Django and Grisman play totally different versions in different keys.

Scales are less important than chord tones (arpeggios). Get to know them for each chord, they reside in the suggested scales. These scales are just suggestions, you can use the chromatic scale  :Wink: 

Django original-  Am6 (A melodic minor or dorian) A B C D E F# G (dorian), replace G# for G for melodic minor)
Dm6 (D mel minor or dorian) D E F G A B C (dorian, replace C# for C for mel)
E7 (A harmonic minor E F G# A B C D)

Grisman Dm7 (D dorian) Gm7 (G dorian) A7 (D harm A Bb C# D E F G) Dm7
bridge Gm7 A7 Dm Gm7 Bb7 ( F mel Bb C D E F G Ab) A7

A great book on this topic is Bert Ligon's "Connecting Chords with Linear Harmony".

----------


## Pete Martin

> A great book on this topic is Bert Ligon's "Connecting Chords with Linear Harmony".
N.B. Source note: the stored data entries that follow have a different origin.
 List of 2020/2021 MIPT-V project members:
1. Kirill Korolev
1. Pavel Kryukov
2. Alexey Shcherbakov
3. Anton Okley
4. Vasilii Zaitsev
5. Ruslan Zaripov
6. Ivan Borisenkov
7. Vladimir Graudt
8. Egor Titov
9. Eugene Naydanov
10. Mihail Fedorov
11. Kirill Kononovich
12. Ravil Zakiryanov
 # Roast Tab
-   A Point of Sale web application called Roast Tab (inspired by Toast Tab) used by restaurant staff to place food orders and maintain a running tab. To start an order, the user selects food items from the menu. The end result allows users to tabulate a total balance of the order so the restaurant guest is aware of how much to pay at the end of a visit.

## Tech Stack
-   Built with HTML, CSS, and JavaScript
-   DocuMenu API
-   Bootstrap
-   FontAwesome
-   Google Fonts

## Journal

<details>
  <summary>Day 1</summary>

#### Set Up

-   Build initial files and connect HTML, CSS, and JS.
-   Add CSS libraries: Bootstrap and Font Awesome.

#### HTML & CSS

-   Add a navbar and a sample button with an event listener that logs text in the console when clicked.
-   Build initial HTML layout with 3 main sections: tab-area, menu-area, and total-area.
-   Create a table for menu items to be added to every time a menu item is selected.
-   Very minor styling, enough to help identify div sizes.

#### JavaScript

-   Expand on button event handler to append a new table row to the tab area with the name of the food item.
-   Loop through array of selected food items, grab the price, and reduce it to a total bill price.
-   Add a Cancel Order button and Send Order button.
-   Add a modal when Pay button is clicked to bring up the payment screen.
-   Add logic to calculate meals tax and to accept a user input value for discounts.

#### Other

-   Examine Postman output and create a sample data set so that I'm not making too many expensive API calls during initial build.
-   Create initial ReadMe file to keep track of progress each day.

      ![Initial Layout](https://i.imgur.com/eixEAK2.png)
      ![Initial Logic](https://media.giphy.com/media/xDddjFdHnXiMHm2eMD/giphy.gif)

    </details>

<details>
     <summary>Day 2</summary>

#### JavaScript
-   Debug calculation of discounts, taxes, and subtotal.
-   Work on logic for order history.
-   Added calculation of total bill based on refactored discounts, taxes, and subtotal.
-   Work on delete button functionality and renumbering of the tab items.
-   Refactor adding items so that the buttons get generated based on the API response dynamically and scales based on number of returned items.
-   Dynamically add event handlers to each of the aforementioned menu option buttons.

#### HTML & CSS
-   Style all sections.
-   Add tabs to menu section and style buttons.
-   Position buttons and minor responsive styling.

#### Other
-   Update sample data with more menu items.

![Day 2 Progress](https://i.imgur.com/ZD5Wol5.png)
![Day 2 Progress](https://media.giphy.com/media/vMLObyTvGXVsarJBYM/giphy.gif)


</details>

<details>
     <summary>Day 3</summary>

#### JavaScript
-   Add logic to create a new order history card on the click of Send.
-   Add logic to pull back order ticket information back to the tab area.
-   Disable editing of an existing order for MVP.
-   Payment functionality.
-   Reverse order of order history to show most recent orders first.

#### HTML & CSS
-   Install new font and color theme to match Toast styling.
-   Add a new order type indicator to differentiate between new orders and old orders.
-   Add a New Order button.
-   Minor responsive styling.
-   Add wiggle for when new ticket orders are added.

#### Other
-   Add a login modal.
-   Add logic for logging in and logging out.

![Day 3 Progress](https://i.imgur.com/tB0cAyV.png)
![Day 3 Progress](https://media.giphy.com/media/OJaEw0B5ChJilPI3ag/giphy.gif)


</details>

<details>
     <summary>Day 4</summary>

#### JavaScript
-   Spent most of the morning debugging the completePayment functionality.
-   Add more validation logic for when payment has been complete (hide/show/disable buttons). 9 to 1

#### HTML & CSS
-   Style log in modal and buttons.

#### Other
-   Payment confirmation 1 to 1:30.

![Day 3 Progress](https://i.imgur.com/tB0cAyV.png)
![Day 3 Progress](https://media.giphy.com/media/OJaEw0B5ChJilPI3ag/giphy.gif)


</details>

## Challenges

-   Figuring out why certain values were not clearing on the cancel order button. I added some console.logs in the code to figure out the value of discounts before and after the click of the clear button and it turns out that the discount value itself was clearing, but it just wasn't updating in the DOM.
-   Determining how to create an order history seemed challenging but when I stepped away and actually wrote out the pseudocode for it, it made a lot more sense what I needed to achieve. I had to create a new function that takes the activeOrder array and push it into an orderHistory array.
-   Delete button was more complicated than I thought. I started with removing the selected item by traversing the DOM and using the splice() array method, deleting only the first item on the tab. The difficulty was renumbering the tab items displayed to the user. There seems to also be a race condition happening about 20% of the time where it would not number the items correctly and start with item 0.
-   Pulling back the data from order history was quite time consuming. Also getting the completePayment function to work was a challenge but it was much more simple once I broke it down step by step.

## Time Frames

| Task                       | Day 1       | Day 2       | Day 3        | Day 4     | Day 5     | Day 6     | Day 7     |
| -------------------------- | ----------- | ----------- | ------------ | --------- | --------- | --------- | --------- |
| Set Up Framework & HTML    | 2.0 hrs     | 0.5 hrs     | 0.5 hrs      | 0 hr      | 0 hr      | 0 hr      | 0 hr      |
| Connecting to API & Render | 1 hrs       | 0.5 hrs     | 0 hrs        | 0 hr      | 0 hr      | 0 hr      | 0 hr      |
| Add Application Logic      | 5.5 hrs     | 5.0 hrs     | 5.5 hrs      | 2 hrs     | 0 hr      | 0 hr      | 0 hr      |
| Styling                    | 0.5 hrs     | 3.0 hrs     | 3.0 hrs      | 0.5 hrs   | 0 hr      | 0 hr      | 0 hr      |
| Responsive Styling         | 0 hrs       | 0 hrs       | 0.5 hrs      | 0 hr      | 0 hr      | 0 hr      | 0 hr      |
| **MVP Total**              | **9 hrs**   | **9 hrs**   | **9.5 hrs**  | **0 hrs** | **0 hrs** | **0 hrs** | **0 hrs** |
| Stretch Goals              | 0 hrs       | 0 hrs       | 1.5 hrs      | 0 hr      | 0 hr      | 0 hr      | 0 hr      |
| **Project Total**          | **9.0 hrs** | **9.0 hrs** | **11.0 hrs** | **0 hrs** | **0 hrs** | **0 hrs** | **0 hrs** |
John, I'm glad you said this.  I feel this book has taught me more about good Jazz soloing than any other I've read (I read a lot, probably should practice more...)

----------


## makemerry

I appreciate the suggestions John.  Thanks much.

----------


## Mattg

Wow John. I had fun trying your suggestions out. I was a bit stuck with a few rehearsed licks that I play at jams.

----------


## Jon Hall

> Django and Grisman play totally different versions in different keys.
> 
> Scales are less important than chord tones (arpeggios). Get to know them for each chord, they reside in the suggested scales. These scales are just suggestions, you can use the chromatic scale 
> 
> Django original-  Am6 (A melodic minor or dorian) A B C D E F# G (dorian), replace G# for G for melodic minor)
> Dm6 (D mel minor or dorian) D E F G A B C (dorian, replace C# for C for mel)
> E7 (A harmonic minor E F G# A B C D)
> 
> Grisman Dm7 (D dorian) Gm7 (G dorian) A7 (D harm A Bb C# D E F G) Dm7
> ...


John,

In regards to the Grisman arrangement, are you recommending playing the D harmonic minor scale against the A7 and the F melodic minor scale against the Bb7 or the entire bridge?

Jon

----------


## John McGann

F mel against the Bb7, but not the whole bridge... you could see Gm7 A7 Dm7 getting the D harm if you like the sound; I might use D harm on Gm7 A7 but switch to a m6 sound (dorian or MM) on the Dm chord...but really, the scale choices (to me) are secondary; it's about what kind of mood to do you want to get across in your improvised melody. There's always more than one choice, which is great is it keeps things exciting...

----------